WORK INSTRUCTIONS -> Your answer should be each line of the entries that contains the word "references", copied in full.

++++ ENTRIES SHOWN ++++

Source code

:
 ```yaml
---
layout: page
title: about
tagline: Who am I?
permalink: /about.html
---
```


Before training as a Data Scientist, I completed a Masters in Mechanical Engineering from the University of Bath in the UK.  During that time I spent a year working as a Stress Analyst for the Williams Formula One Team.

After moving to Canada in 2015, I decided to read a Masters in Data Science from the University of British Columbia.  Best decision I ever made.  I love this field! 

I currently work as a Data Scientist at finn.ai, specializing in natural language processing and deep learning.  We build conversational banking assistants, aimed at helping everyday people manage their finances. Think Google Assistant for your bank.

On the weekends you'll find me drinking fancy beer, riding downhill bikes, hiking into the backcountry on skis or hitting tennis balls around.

++++
++++ ENTRIES SHOWN ++++

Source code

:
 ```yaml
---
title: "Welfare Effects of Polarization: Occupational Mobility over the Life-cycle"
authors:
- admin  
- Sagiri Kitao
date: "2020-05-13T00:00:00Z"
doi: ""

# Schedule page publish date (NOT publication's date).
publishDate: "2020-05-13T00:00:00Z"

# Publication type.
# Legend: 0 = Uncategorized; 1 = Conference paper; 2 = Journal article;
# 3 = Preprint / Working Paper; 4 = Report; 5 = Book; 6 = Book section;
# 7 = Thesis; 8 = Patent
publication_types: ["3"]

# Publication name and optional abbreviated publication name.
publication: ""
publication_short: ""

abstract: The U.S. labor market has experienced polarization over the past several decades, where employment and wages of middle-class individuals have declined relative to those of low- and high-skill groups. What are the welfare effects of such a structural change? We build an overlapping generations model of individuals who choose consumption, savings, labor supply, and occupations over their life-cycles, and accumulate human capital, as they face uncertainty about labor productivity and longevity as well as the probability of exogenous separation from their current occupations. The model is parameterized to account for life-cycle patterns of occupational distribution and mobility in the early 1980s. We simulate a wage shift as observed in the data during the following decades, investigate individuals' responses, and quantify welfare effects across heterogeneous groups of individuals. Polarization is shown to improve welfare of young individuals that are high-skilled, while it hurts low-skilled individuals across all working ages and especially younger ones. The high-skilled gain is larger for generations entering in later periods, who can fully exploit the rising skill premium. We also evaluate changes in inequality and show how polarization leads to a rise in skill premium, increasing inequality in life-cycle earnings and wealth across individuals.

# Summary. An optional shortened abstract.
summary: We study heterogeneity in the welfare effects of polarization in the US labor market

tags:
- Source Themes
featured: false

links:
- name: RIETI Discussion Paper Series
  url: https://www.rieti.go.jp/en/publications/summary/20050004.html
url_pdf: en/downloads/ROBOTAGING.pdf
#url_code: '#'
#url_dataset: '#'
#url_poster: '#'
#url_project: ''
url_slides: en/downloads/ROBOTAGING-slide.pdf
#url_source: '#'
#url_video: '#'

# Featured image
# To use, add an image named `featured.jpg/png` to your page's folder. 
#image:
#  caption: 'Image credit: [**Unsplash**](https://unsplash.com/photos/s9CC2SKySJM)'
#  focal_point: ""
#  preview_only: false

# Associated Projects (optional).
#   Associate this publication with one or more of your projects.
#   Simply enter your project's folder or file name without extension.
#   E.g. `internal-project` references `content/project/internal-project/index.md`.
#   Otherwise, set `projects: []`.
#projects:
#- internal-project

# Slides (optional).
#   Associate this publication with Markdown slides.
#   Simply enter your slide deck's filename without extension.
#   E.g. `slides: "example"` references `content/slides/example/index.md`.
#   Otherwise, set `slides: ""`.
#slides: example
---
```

++++

SOLUTION FOR THIS PROBLEM ->
#   E.g. `internal-project` references `content/project/internal-project/index.md`.
#   E.g. `slides: "example"` references `content/slides/example/index.md`.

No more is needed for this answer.